As Treasury Yields Decline, Keep an Eye on These 2 ETFs

A bond rally could be in the works as incoming economic data could hint at a cooling economy. That could bring the 2% target inflation rate closer for the Federal Reserve. Meantime, yields have been falling, opening up opportunities in leveraged Treasury ETFs.

“A slide of at least 15 basis points so far this week was the story for five, 10-, and 30-year Treasury yields,” reported Bloomberg. “Sparked by weakness in a manufacturing gauge Monday, the rally was revived by a bigger-than-expected slide in US job openings Tuesday. Yields were near session lows last seen in mid-May during New York afternoon trading.”

The S&P 500, up 12% for the year, continues to climb. though maybe not at the same momentum as the start of 2024. To some market observers, signs of a cooling economy should spark a surge in equities.
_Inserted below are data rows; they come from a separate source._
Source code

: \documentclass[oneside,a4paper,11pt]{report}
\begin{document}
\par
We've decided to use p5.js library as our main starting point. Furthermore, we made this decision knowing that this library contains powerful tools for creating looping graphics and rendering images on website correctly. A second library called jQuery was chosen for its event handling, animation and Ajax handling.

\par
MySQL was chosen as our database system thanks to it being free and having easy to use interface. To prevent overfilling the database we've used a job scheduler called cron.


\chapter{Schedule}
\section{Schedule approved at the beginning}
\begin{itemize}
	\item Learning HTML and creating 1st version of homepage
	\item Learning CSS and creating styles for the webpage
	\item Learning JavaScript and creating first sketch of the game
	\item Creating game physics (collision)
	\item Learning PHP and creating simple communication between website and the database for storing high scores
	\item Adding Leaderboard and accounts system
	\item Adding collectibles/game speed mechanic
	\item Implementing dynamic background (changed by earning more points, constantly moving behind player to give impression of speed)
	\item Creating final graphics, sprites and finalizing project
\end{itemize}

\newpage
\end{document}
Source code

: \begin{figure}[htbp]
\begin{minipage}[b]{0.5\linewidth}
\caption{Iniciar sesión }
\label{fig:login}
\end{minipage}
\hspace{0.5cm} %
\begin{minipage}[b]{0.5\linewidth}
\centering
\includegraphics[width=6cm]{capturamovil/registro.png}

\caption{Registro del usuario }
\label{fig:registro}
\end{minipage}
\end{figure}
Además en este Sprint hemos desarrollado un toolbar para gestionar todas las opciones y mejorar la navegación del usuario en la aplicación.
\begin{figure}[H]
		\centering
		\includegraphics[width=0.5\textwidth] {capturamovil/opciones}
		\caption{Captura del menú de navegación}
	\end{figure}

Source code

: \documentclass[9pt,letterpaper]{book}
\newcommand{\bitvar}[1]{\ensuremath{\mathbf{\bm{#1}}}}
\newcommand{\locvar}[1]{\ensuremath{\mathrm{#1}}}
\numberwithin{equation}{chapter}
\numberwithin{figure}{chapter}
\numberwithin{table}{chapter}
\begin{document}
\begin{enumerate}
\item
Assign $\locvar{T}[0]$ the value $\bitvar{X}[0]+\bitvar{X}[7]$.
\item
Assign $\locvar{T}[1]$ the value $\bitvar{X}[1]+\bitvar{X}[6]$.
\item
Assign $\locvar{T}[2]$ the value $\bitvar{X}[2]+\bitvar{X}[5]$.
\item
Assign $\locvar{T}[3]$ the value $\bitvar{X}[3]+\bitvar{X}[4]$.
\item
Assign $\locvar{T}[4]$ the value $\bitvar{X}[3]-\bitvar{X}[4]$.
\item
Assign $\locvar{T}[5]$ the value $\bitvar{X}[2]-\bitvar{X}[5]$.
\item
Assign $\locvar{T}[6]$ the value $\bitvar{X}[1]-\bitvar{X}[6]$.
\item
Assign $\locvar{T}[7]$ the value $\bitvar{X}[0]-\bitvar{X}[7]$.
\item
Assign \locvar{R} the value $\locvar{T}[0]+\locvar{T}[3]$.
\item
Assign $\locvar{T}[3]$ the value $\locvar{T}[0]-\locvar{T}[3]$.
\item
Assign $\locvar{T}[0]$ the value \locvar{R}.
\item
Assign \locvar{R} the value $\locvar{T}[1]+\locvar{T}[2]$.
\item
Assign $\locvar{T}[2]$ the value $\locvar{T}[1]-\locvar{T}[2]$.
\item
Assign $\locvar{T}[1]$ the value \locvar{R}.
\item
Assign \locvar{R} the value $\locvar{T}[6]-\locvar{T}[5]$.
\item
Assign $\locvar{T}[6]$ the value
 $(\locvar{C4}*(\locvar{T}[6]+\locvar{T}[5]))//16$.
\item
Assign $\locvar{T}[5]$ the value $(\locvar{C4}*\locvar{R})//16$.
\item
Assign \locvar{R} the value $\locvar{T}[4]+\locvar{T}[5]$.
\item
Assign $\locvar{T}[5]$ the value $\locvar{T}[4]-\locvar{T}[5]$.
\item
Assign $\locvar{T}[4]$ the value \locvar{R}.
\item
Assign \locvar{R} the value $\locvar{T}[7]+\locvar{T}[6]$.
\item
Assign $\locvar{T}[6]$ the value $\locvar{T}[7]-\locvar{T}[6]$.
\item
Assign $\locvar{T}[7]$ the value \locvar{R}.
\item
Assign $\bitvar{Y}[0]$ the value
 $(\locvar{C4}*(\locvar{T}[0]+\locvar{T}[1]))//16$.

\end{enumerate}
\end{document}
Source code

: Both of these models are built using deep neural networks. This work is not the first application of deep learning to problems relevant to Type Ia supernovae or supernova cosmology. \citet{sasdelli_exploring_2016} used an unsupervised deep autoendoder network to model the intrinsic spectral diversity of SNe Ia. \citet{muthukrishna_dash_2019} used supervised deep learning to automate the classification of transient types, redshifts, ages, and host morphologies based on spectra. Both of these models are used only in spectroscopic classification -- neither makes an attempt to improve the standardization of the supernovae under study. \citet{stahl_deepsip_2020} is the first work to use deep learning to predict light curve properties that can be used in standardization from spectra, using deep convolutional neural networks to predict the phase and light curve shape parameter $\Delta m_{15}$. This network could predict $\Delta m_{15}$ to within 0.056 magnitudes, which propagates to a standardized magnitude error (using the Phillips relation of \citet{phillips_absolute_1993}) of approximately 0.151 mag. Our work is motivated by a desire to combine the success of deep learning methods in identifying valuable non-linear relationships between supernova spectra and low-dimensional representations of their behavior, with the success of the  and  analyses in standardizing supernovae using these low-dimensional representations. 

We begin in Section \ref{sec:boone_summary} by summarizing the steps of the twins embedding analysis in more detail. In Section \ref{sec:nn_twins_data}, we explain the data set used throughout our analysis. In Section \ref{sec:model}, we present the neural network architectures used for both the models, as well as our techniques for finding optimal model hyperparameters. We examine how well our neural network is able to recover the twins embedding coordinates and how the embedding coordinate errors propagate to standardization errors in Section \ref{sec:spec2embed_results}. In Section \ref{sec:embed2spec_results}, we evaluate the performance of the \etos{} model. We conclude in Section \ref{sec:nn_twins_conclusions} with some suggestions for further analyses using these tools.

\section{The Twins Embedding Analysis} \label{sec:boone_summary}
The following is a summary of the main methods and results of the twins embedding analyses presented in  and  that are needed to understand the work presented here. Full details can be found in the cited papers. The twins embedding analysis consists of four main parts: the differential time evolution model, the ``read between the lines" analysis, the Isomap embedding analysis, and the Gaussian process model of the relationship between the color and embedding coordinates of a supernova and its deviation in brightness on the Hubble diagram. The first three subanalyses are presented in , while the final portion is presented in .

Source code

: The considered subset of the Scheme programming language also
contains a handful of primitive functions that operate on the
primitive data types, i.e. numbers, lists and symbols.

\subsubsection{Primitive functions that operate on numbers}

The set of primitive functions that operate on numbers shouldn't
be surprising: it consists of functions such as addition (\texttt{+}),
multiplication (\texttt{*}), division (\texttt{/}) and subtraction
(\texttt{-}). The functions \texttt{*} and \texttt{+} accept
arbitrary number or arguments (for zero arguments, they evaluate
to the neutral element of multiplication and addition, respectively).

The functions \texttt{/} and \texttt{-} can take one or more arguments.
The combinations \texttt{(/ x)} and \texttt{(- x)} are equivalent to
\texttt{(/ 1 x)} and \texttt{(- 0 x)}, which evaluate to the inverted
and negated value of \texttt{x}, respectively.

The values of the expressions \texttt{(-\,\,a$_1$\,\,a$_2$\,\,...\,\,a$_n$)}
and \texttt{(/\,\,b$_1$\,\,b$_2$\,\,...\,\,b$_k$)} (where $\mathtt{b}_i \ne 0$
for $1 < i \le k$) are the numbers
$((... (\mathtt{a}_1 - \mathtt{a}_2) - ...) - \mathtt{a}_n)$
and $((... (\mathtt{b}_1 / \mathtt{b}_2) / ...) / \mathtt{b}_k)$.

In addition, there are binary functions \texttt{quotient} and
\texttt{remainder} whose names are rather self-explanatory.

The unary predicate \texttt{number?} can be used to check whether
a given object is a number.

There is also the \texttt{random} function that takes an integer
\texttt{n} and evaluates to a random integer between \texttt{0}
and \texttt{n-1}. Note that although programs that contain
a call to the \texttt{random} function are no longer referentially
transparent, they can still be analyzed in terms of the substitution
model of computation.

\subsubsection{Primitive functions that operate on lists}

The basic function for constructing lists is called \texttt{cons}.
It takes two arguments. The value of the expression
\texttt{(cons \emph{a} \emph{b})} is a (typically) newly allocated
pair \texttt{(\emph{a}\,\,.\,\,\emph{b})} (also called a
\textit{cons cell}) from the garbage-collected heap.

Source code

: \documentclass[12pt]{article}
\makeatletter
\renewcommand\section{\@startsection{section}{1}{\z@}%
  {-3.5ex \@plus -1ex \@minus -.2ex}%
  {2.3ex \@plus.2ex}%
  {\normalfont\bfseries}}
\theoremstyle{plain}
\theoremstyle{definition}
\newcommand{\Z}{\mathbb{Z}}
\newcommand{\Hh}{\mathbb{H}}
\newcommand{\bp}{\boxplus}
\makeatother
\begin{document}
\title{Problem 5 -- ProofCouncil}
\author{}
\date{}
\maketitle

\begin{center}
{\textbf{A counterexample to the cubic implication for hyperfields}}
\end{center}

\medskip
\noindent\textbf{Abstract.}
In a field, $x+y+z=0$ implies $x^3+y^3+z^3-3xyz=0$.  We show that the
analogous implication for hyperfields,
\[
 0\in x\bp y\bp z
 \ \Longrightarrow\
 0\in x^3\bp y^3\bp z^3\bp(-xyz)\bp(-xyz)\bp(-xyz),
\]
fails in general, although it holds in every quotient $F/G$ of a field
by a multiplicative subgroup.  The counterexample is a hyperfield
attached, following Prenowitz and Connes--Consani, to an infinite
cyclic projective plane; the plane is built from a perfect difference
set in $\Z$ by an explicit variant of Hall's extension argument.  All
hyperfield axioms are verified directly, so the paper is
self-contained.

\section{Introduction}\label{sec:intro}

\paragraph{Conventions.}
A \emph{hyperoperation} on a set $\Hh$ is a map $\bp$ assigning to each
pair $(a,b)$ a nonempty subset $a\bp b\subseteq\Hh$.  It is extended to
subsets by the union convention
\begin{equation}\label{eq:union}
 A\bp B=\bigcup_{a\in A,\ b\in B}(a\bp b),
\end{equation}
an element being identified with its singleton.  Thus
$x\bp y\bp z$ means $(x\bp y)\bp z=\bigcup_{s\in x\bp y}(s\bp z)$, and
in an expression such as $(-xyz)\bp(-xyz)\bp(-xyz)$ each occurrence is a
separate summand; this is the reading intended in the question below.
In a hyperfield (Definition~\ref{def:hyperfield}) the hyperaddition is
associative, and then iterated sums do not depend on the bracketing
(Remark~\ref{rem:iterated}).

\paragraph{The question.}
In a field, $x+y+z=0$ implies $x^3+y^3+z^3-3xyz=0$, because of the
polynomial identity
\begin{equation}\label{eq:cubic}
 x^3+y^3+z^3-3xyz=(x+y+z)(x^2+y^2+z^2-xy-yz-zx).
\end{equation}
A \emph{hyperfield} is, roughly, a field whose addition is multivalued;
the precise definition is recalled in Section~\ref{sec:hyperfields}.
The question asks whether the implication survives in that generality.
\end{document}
But there are concerns over economic and earnings growth.

“Thus, stocks have not responded in the usual way of cheering on weaker-than-expected data,” said Fawad Razaqzada at City Index and Forex.com. “[Are] we finally headed for a long overdue correction now? The S&P 500 outlook is not bearish. [Yet from a technical viewpoint, the] potential is there for that to change in the coming days.”

Equities could languish in the summer. But the bond market may give traders profitable opportunities if yields continue to rise. In that case, traders will want to look at a pair of leveraged funds from Direxion Investments.

2 Ideal ETFs for a Bond Rally

Ideal funds for a bond rally include the Direxion Daily 20+ Year Treasury Bull 3X Shares (TMF) and the Direxion Daily 7-10 Year Treasury Bull 3X Shares (TYD). Both include 200% leverage, offering the ability to maximize profits if Treasury notes continue to show upside.

TMF seeks daily investment results of 300% of the daily performance of the ICE U.S. Treasury 20+ Year Bond Index. That is a market-value-weighted index that includes publicly issued U.S. Treasury securities that have a remaining maturity of greater than 20 years.

Likewise, TYD seeks 300% of the daily performance of the ICE U.S. Treasury 7-10 Year Bond Index. That is a market-value-weighted index that includes publicly issued U.S. Treasury securities that have a remaining maturity of greater than seven years and less than or equal to 10 years.